Department of Psychiatry, Virginia Commonwealth University, P.O. Box 980126, Richmond, VA 23298, USA.
School of Social and Community Medicine, University of Bristol, Canynge Hall, 39 Whatley Road, Bristol, BS8 2PS, UK.
Genes (Basel). 2014 Apr 10;5(2):330-46. doi: 10.3390/genes5020330.
Alcohol problems represent a classic example of a complex behavioral outcome that is likely influenced by many genes of small effect. A polygenic approach, which examines aggregate measured genetic effects, can have predictive power in cases where individual genes or genetic variants do not. In the current study, we first tested whether polygenic risk for alcohol problems-derived from genome-wide association estimates of an alcohol problems factor score from the age 18 assessment of the Avon Longitudinal Study of Parents and Children (ALSPAC; n = 4304 individuals of European descent; 57% female)-predicted alcohol problems earlier in development (age 14) in an independent sample (FinnTwin12; n = 1162; 53% female). We then tested whether environmental factors (parental knowledge and peer deviance) moderated polygenic risk to predict alcohol problems in the FinnTwin12 sample. We found evidence for both polygenic association and for additive polygene-environment interaction. Higher polygenic scores predicted a greater number of alcohol problems (range of Pearson partial correlations 0.07-0.08, all p-values ≤ 0.01). Moreover, genetic influences were significantly more pronounced under conditions of low parental knowledge or high peer deviance (unstandardized regression coefficients (b), p-values (p), and percent of variance (R2) accounted for by interaction terms: b = 1.54, p = 0.02, R2 = 0.33%; b = 0.94, p = 0.04, R2 = 0.30%, respectively). Supplementary set-based analyses indicated that the individual top single nucleotide polymorphisms (SNPs) contributing to the polygenic scores were not individually enriched for gene-environment interaction. Although the magnitude of the observed effects are small, this study illustrates the usefulness of polygenic approaches for understanding the pathways by which measured genetic predispositions come together with environmental factors to predict complex behavioral outcomes.
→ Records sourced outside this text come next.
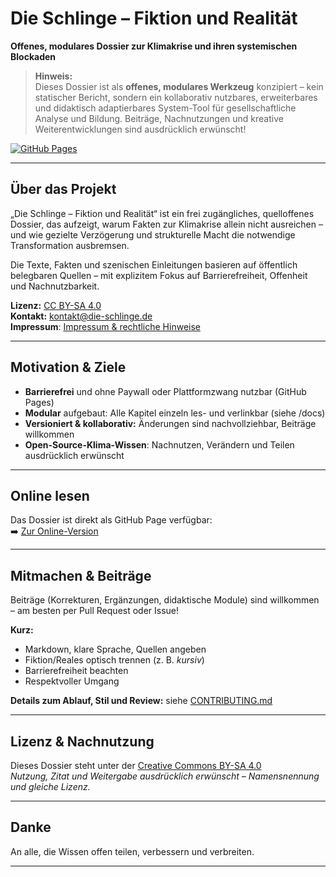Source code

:# Die Schlinge – Fiktion und Realität

**Offenes, modulares Dossier zur Klimakrise und ihren systemischen Blockaden**

> **Hinweis:**\
> Dieses Dossier ist als **offenes, modulares Werkzeug** konzipiert – kein statischer Bericht, sondern ein kollaborativ nutzbares, erweiterbares und didaktisch adaptierbares System-Tool für gesellschaftliche Analyse und Bildung. Beiträge, Nachnutzungen und kreative Weiterentwicklungen sind ausdrücklich erwünscht!

[![GitHub Pages](https://img.shields.io/badge/view%20online-GitHub%20Pages-blue)](https://die-schlinge.github.io/die-schlinge/)

---

## Über das Projekt

„Die Schlinge – Fiktion und Realität“ ist ein frei zugängliches, quelloffenes Dossier, das aufzeigt, warum Fakten zur Klimakrise allein nicht ausreichen – und wie gezielte Verzögerung und strukturelle Macht die notwendige Transformation ausbremsen.

Die Texte, Fakten und szenischen Einleitungen basieren auf öffentlich belegbaren Quellen – mit explizitem Fokus auf Barrierefreiheit, Offenheit und Nachnutzbarkeit.

**Lizenz:** [CC BY-SA 4.0](https://creativecommons.org/licenses/by-sa/4.0/)\
**Kontakt:** [kontakt@die-schlinge.de](mailto:kontakt@die-schlinge.de)\
**Impressum**: [Impressum & rechtliche Hinweise](docs/impressum.md)

---

## Motivation & Ziele

- **Barrierefrei** und ohne Paywall oder Plattformzwang nutzbar (GitHub Pages)
- **Modular** aufgebaut: Alle Kapitel einzeln les- und verlinkbar (siehe /docs)
- **Versioniert & kollaborativ:** Änderungen sind nachvollziehbar, Beiträge willkommen
- **Open-Source-Klima-Wissen**: Nachnutzen, Verändern und Teilen ausdrücklich erwünscht

---

## Online lesen

Das Dossier ist direkt als GitHub Page verfügbar:\
➡️ [Zur Online-Version](https://die-schlinge.github.io/die-schlinge/)

---

## Mitmachen & Beiträge

Beiträge (Korrekturen, Ergänzungen, didaktische Module) sind willkommen – am besten per Pull Request oder Issue!

**Kurz:**

- Markdown, klare Sprache, Quellen angeben
- Fiktion/Reales optisch trennen (z. B. _kursiv_)
- Barrierefreiheit beachten
- Respektvoller Umgang

**Details zum Ablauf, Stil und Review:** siehe [CONTRIBUTING.md](CONTRIBUTING.md)

---

## Lizenz & Nachnutzung

Dieses Dossier steht unter der [Creative Commons BY-SA 4.0](https://creativecommons.org/licenses/by-sa/4.0/)\
_Nutzung, Zitat und Weitergabe ausdrücklich erwünscht – Namensnennung und gleiche Lizenz._

---

## Danke

An alle, die Wissen offen teilen, verbessern und verbreiten.

---
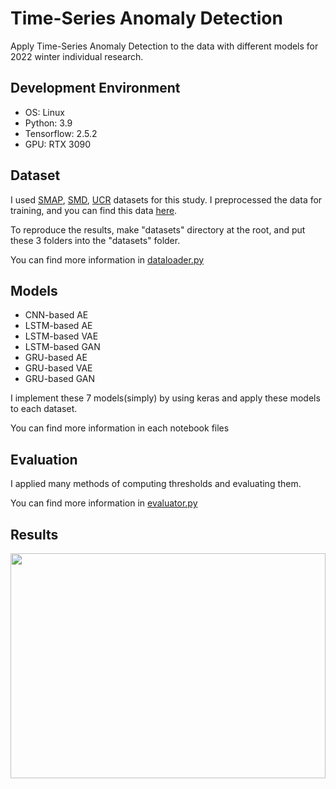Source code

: # Time-Series Anomaly Detection 
Apply Time-Series Anomaly Detection to the data with different models for 2022 winter individual research.

## Development Environment
* OS: Linux
* Python: 3.9
* Tensorflow: 2.5.2
* GPU: RTX 3090

## Dataset
I used [SMAP](https://smap.jpl.nasa.gov/data/), [SMD](https://github.com/NetManAIOps/OmniAnomaly), [UCR](https://www.cs.ucr.edu/~eamonn/time_series_data_2018/) datasets for this study. 
I preprocessed the data for training, and you can find this data [here](https://drive.google.com/drive/folders/1k08NWe6zHolSHR6a5LzLFMHzR6T7BKlb?usp=sharing).

To reproduce the results, make "datasets" directory at the root, and put these 3 folders into the "datasets" folder.

You can find more information in [dataloader.py](https://github.com/chlehdwon/Timeseries_Anomaly_Detection/blob/main/dataloader.py)

## Models
* CNN-based AE
* LSTM-based AE
* LSTM-based VAE
* LSTM-based GAN
* GRU-based AE
* GRU-based VAE
* GRU-based GAN

I implement these 7 models(simply) by using keras and apply these models to each dataset.

You can find more information in each notebook files

## Evaluation
I applied many methods of computing thresholds and evaluating them. 

You can find more information in [evaluator.py](https://github.com/chlehdwon/Timeseries_Anomaly_Detection/blob/main/evaluator.py)

## Results
<img src="https://user-images.githubusercontent.com/68576681/227614971-d2f3cee1-22d7-4bb2-ae30-fd2cfcddeb35.png" width="100%" height="360">

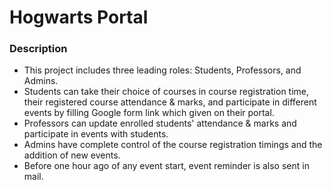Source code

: # Hogwarts Portal
### Description
* This project includes three leading roles: Students, Professors, and Admins.
* Students can take their choice of courses in course registration time, their registered course attendance & marks, and participate in different events by filling Google form link which given on their portal.
* Professors can update enrolled students' attendance & marks and participate in events with students.
* Admins have complete control of the course registration timings and the addition of new events.
* Before one hour ago of any event start, event reminder is also sent in mail.
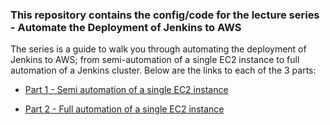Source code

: ### This repository contains the config/code for the lecture series - Automate the Deployment of Jenkins to AWS ###

The series is a guide to walk you through automating the deployment of
Jenkins to AWS; from semi-automation of a single EC2 instance to full
automation of a Jenkins cluster. Below are the links to each of the 3 parts:

  * [Part 1 - Semi automation of a single EC2 instance](http://chinomsoikwuagwu.com/2018/12/14/Automate-deployment-of-Jenkins-to-AWS_Part-1_Semi-automation_Single-EC2-instance)

  * [Part 2 - Full automation of a single EC2 instance](http://chinomsoikwuagwu.com/2018/12/14/Automate-deployment-of-Jenkins-to-AWS_Part-2_Full-automation_Single-EC2-instance)

  

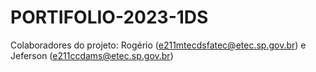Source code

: # PORTIFOLIO-2023-1DS
Colaboradores do projeto: Rogério (e211mtecdsfatec@etec.sp.gov.br) e Jeferson (e211ccdams@etec.sp.gov.br)

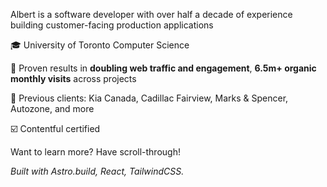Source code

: <p class="px-4 md:px-0">Albert is a software developer with over half a decade of experience building customer-facing production applications</p>

<div class="flex flex-col gap-1 text-left text-lg md:text-xl lg:text-2xl px-8 md:px-0 lg:gap-3">
  <p class="my-0">🎓 University of Toronto Computer Science</p>
  <p class="my-0">🚢 Proven results in <b>doubling web traffic and engagement</b>, <b>6.5m+ organic monthly visits</b> across projects</p>
  <p class="my-0">💼 Previous clients: Kia Canada, Cadillac Fairview, Marks & Spencer, Autozone, and more </p>
  <p class="my-0">☑️ Contentful certified</p>
</div>

Want to learn more? Have scroll-through!

_Built with Astro.build, React, TailwindCSS._
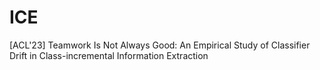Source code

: # ICE
[ACL'23] Teamwork Is Not Always Good: An Empirical Study of Classifier Drift in Class-incremental Information Extraction
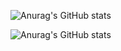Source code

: ![Anurag's GitHub stats](https://github-readme-stats.vercel.app/api/top-langs/?username=Sn0wFl4keXD&langs_count=6&layout=compact&theme=radical)

![Anurag's GitHub stats](https://github-readme-stats.vercel.app/api?username=Sn0wFl4keXD&show_icons=true&theme=radical)
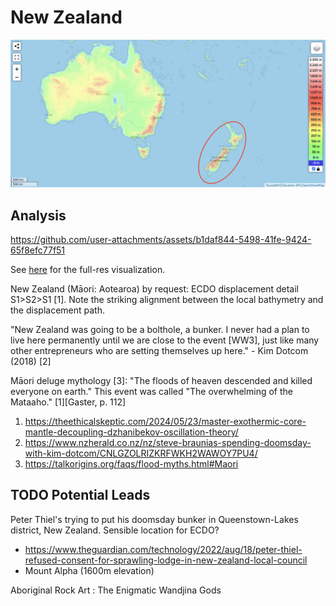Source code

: # New Zealand

![aus](img/new-zealand.png "aus")

## Analysis

https://github.com/user-attachments/assets/b1daf844-5498-41fe-9424-65f8efc77f51

See [here](https://github.com/sovrynn/ecdo/tree/master/6-LITERATURE-MEDIA/nobulart/ecdo-visualizations) for the full-res visualization.

New Zealand (Māori: Aotearoa) by request: ECDO displacement detail S1>S2>S1 [1]. Note the striking alignment between the local bathymetry and the displacement path.

"New Zealand was going to be a bolthole, a bunker. I never had a plan to live here permanently until we are close to the event [WW3], just like many other entrepreneurs who are setting themselves up here." - Kim Dotcom (2018) [2]

Māori deluge mythology [3]:
"The floods of heaven descended and killed everyone on earth." This event was called "The overwhelming of the Mataaho." [1][Gaster, p. 112]

1. https://theethicalskeptic.com/2024/05/23/master-exothermic-core-mantle-decoupling-dzhanibekov-oscillation-theory/
2. https://www.nzherald.co.nz/nz/steve-braunias-spending-doomsday-with-kim-dotcom/CNLGZOLRIZKRFWKH2WAWOY7PU4/
3. https://talkorigins.org/faqs/flood-myths.html#Maori

## TODO Potential Leads

Peter Thiel's trying to put his doomsday bunker in Queenstown-Lakes district, New Zealand. Sensible location for ECDO?
- https://www.theguardian.com/technology/2022/aug/18/peter-thiel-refused-consent-for-sprawling-lodge-in-new-zealand-local-council
- Mount Alpha (1600m elevation)

Aboriginal Rock Art : The Enigmatic Wandjina Gods
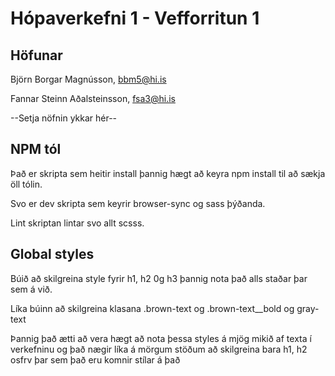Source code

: # Hópaverkefni 1 - Vefforritun 1

## Höfunar

Björn Borgar Magnússon, [bbm5@hi.is](mailto:bbm5@hi.is)

Fannar Steinn Aðalsteinsson, [fsa3@hi.is](mailto:fsa3@hi.is)

--Setja nöfnin ykkar hér--

## NPM tól

Það er skripta sem heitir install þannig hægt að keyra npm install til að sækja öll tólin.

Svo er dev skripta sem keyrir browser-sync og sass þýðanda.

Lint skriptan lintar svo allt scsss.

## Global styles

Búið að skilgreina style fyrir h1, h2 0g h3 þannig nota það alls staðar þar sem á við.

Líka búinn að skilgreina klasana .brown-text og .brown-text__bold og gray-text

Þannig það ætti að vera hægt að nota þessa styles á mjög mikið af texta í verkefninu og það nægir líka á mörgum stöðum að skilgreina bara h1, h2 osfrv þar sem það eru komnir stílar á það
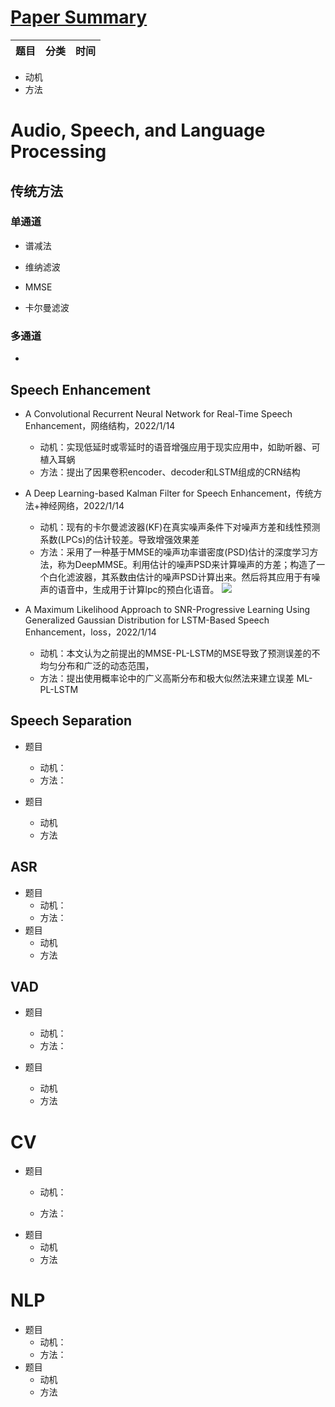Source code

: # [Paper Summary](https://github.com/FeiF-i/Record)

| 题目 | 分类 | 时间 |
| :--- | ---- | ---- |

* 动机
* 方法

# Audio, Speech, and Language Processing
## 传统方法
### 单通道
- 谱减法

- 维纳滤波

- MMSE

- 卡尔曼滤波
### 多通道
- 

##  Speech Enhancement

-  A Convolutional Recurrent Neural Network for Real-Time Speech Enhancement，网络结构，2022/1/14
	-  动机：实现低延时或零延时的语音增强应用于现实应用中，如助听器、可植入耳蜗
	-  方法：提出了因果卷积encoder、decoder和LSTM组成的CRN结构
	
- A Deep Learning-based Kalman Filter for Speech Enhancement，传统方法+神经网络，2022/1/14
	- 动机：现有的卡尔曼滤波器(KF)在真实噪声条件下对噪声方差和线性预测系数(LPCs)的估计较差。导致增强效果差
	- 方法：采用了一种基于MMSE的噪声功率谱密度(PSD)估计的深度学习方法，称为DeepMMSE。利用估计的噪声PSD来计算噪声的方差；构造了一个白化滤波器，其系数由估计的噪声PSD计算出来。然后将其应用于有噪声的语音中，生成用于计算lpc的预白化语音。
	  ![](D:\tools\typora\picture\image-20220114160310054.png)

-  A Maximum Likelihood Approach to SNR-Progressive Learning Using Generalized Gaussian Distribution for LSTM-Based Speech Enhancement，loss，2022/1/14
	- 动机：本文认为之前提出的MMSE-PL-LSTM的MSE导致了预测误差的不均匀分布和广泛的动态范围，
	- 方法：提出使用概率论中的广义高斯分布和极大似然法来建立误差  ML-PL-LSTM

		

## Speech Separation

- 题目
	- 动机：
	
	* 方法：
- 题目
	- 动机
	- 方法

## ASR

- 题目
	- 动机：
	- 方法：
- 题目
	- 动机
	- 方法
## VAD

- 题目
	- 动机：
	
	* 方法：
- 题目
	- 动机
	- 方法


# CV
- 题目
	- 动机：
	
	- 方法：
- 题目
	- 动机
	- 方法
# NLP
- 题目
	- 动机：
	- 方法：
- 题目
	- 动机
	- 方法
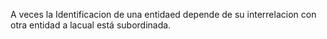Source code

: A veces la Identificacion de una entidaed depende de su interrelacion con otra entidad a lacual está subordinada. 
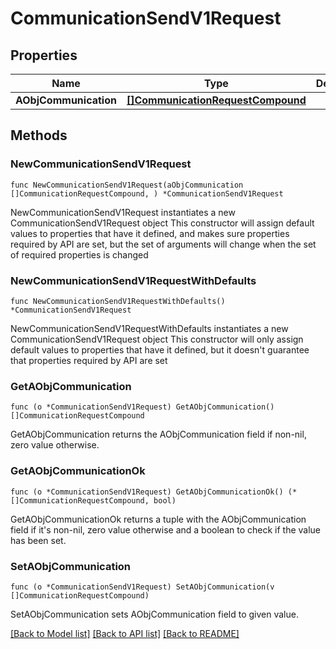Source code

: # CommunicationSendV1Request

## Properties

Name | Type | Description | Notes
------------ | ------------- | ------------- | -------------
**AObjCommunication** | [**[]CommunicationRequestCompound**](CommunicationRequestCompound.md) |  | 

## Methods

### NewCommunicationSendV1Request

`func NewCommunicationSendV1Request(aObjCommunication []CommunicationRequestCompound, ) *CommunicationSendV1Request`

NewCommunicationSendV1Request instantiates a new CommunicationSendV1Request object
This constructor will assign default values to properties that have it defined,
and makes sure properties required by API are set, but the set of arguments
will change when the set of required properties is changed

### NewCommunicationSendV1RequestWithDefaults

`func NewCommunicationSendV1RequestWithDefaults() *CommunicationSendV1Request`

NewCommunicationSendV1RequestWithDefaults instantiates a new CommunicationSendV1Request object
This constructor will only assign default values to properties that have it defined,
but it doesn't guarantee that properties required by API are set

### GetAObjCommunication

`func (o *CommunicationSendV1Request) GetAObjCommunication() []CommunicationRequestCompound`

GetAObjCommunication returns the AObjCommunication field if non-nil, zero value otherwise.

### GetAObjCommunicationOk

`func (o *CommunicationSendV1Request) GetAObjCommunicationOk() (*[]CommunicationRequestCompound, bool)`

GetAObjCommunicationOk returns a tuple with the AObjCommunication field if it's non-nil, zero value otherwise
and a boolean to check if the value has been set.

### SetAObjCommunication

`func (o *CommunicationSendV1Request) SetAObjCommunication(v []CommunicationRequestCompound)`

SetAObjCommunication sets AObjCommunication field to given value.



[[Back to Model list]](../README.md#documentation-for-models) [[Back to API list]](../README.md#documentation-for-api-endpoints) [[Back to README]](../README.md)


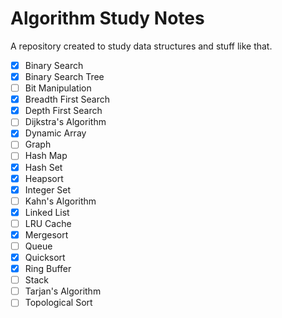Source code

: # Algorithm Study Notes

A repository created to study data structures and stuff like that.

- [x] Binary Search
- [x] Binary Search Tree
- [ ] Bit Manipulation
- [x] Breadth First Search
- [x] Depth First Search
- [ ] Dijkstra's Algorithm
- [x] Dynamic Array
- [ ] Graph
- [ ] Hash Map
- [x] Hash Set
- [x] Heapsort
- [x] Integer Set
- [ ] Kahn's Algorithm
- [x] Linked List
- [ ] LRU Cache
- [x] Mergesort
- [ ] Queue
- [x] Quicksort
- [x] Ring Buffer
- [ ] Stack
- [ ] Tarjan's Algorithm
- [ ] Topological Sort
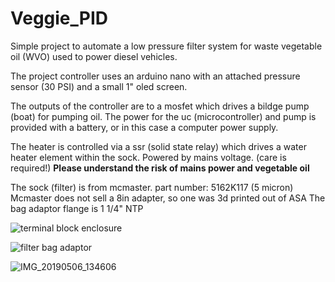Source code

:# Veggie_PID
Simple project to automate a low pressure filter system for waste vegetable oil (WVO) used to power diesel vehicles.

The project controller uses an arduino nano with an attached pressure sensor (30 PSI) and a small 1" oled screen.

The outputs of the controller are to a mosfet which drives a bildge pump (boat) for pumping oil. The power for the uc (microcontroller) and pump is provided with a battery, or in this case a computer power supply.

The heater is controlled via a ssr (solid state relay) which drives a water heater element within the sock. Powered by mains voltage. (care is required!)
**Please understand the risk of mains power and vegetable oil**

The sock (filter) is from mcmaster. part number: 5162K117 (5 micron)
Mcmaster does not sell a 8in adapter, so one was 3d printed out of ASA
The bag adaptor flange is 1 1/4" NTP

![terminal block enclosure](https://user-images.githubusercontent.com/592299/170122953-d74acfb1-226f-4707-9684-024d3d3db979.PNG)

![filter bag adaptor](https://user-images.githubusercontent.com/592299/170123097-ad1e23d4-b19e-4c54-a45d-796858d49144.PNG)

![IMG_20190506_134606](https://user-images.githubusercontent.com/592299/170127929-1c71fe27-3fbc-488b-bab3-a898713480f0.jpg)
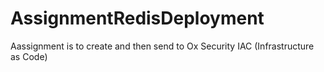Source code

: # AssignmentRedisDeployment
Aassignment is to create and then send to Ox Security IAC (Infrastructure as Code)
酒精问题是一个典型的复杂行为结果的例子,它可能受到许多小效应基因的影响。多基因方法,即检查综合测量的遗传效应,在个体基因或遗传变异不具有预测能力的情况下可能具有预测能力。在当前的研究中,我们首先测试了源自于酒精问题因素评分的全基因组关联估计值的多基因风险(该评分来自于阿冯纵向研究父母和儿童的年龄 18 岁评估;ALSPAC;n = 4304 名欧洲血统个体;57%为女性),是否能在另一个独立样本(FinnTwin12;n = 1162;53%为女性)中更早地预测到酒精问题(年龄 14 岁)。然后,我们测试了环境因素(父母知识和同伴偏差)是否调节了多基因风险,以预测 FinnTwin12 样本中的酒精问题。我们发现了多基因关联和加性多基因-环境相互作用的证据。更高的多基因评分预测了更多的酒精问题(皮尔逊部分相关系数的范围为 0.07-0.08,所有 p 值均≤0.01)。此外,在父母知识低或同伴偏差高的情况下,遗传影响明显更为显著(交互项的未标准化回归系数(b)、p 值(p)和方差百分比(R2)分别为:b = 1.54,p = 0.02,R2 = 0.33%;b = 0.94,p = 0.04,R2 = 0.30%)。基于集合的补充分析表明,多基因评分所涉及的个体顶级单核苷酸多态性(SNP)在基因-环境相互作用方面没有单独富集。尽管观察到的效应幅度较小,但本研究说明了多基因方法在理解测量遗传倾向与环境因素相结合以预测复杂行为结果的途径方面的有用性。